§ **Assignment**
Below are some records. How many of their lines contain the string "label"? Answer with the number alone.

[Extracted records]
= = =

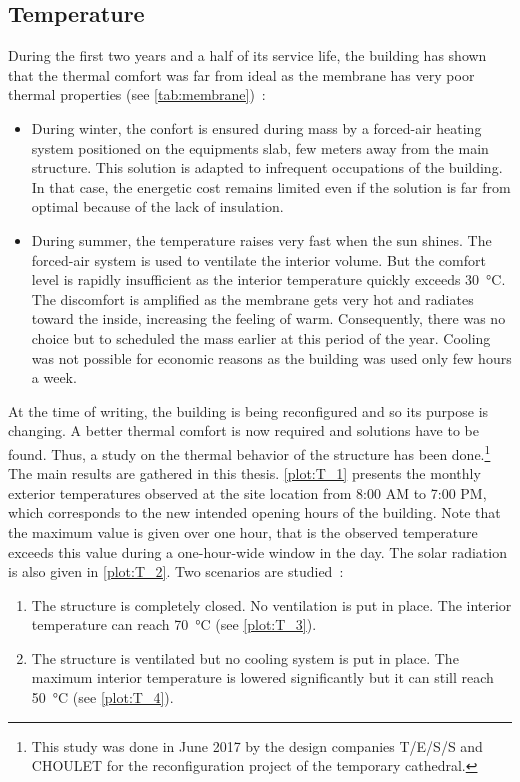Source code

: \subsection{Temperature}\label{sec:temperature}
During the first two years and a half of its service life, the building has shown that the thermal comfort was far from ideal as the membrane has very poor thermal properties (see \cref{tab:membrane})~:
\begin{itemize}
\item During winter, the confort is ensured during mass by a forced-air heating system positioned on the equipments slab, few meters away from the main structure. This solution is adapted to infrequent occupations of the building. In that case, the energetic cost remains limited even if the solution is far from optimal because of the lack of insulation.
\item During summer, the temperature raises very fast when the sun shines. The forced-air system is used to ventilate the interior volume. But the comfort level is rapidly insufficient as the interior temperature quickly exceeds \SI{30}{\celsius}. The discomfort is amplified as the membrane gets very hot and radiates toward the inside, increasing the feeling of warm. Consequently, there was no choice but to scheduled the mass earlier at this period of the year. Cooling was not possible for economic reasons as the building was used only few hours a week.
\end{itemize}

At the time of writing, the building is being reconfigured and so its purpose is changing. A better thermal comfort is now required and solutions have to be found. Thus, a study on the thermal behavior of the structure has been done.\footnote{This study was done in June 2017 by the design companies T/E/S/S and CHOULET for the reconfiguration project of the temporary cathedral.} The main results are gathered in this thesis. \cref{plot:T_1} presents the monthly exterior temperatures observed at the site location from 8:00 AM to 7:00 PM, which corresponds to the new intended opening hours of the building. Note that the maximum value is given over one hour, that is the observed temperature exceeds this value during a one-hour-wide window in the day. The solar radiation is also given in \cref{plot:T_2}. Two scenarios are studied~:
\begin{enumerate}
\item The structure is completely closed. No ventilation is put in place. The interior temperature can reach \SI{70}{\celsius} (see \cref{plot:T_3}).
\item The structure is ventilated but no cooling system is put in place. The maximum interior temperature is lowered significantly but it can still reach \SI{50}{\celsius} (see \cref{plot:T_4}).
\end{enumerate}

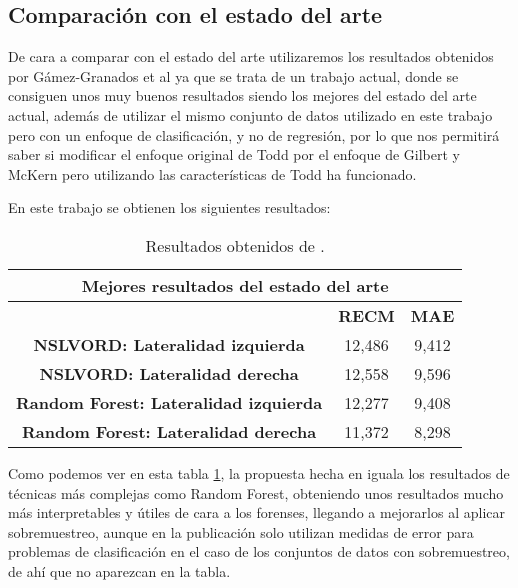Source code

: \subsection{Comparación con el estado del arte}

De cara a comparar con el estado del arte utilizaremos los resultados obtenidos por Gámez-Granados et al \cite{NSLVOrdAge} ya que se trata de un trabajo actual, donde se consiguen unos muy buenos resultados siendo los mejores del estado del arte actual, además de utilizar el mismo conjunto de datos utilizado en este trabajo pero con un enfoque de clasificación, y no de regresión, por lo que nos permitirá saber si modificar el enfoque original de Todd por el enfoque de Gilbert y McKern pero utilizando las características de Todd ha funcionado.

En este trabajo se obtienen los siguientes resultados:


\begin{table}[H]
\centering
\begin{tabular}{|c|c|c|}
\hline
\multicolumn{3}{|c|}{\textbf{Mejores resultados del estado del arte}}        \\ \hline
\textbf{}                                     & \textbf{RECM} & \textbf{MAE} \\ \hline
\textbf{NSLVORD: Lateralidad izquierda}       & 12,486        & 9,412        \\ \hline
\textbf{NSLVORD: Lateralidad derecha}         & 12,558        & 9,596        \\ \hline
\textbf{Random Forest: Lateralidad izquierda} & 12,277        & 9,408        \\ \hline
\textbf{Random Forest: Lateralidad derecha}   & 11,372        & 8,298        \\ \hline
\end{tabular}%
\caption{Resultados obtenidos de \cite{NSLVOrdAge}.}\label{table:resultados_estado_arte}
\end{table}

Como podemos ver en esta tabla \ref{table:resultados_estado_arte}, la propuesta hecha en \cite{NSLVOrdAge} iguala los resultados de técnicas más complejas como Random Forest, obteniendo unos resultados mucho más interpretables y útiles de cara a los forenses, llegando a mejorarlos al aplicar sobremuestreo, aunque en la publicación solo utilizan medidas de error para problemas de clasificación en el caso de los conjuntos de datos con sobremuestreo, de ahí que no aparezcan en la tabla.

= = =

§ **Answer**
2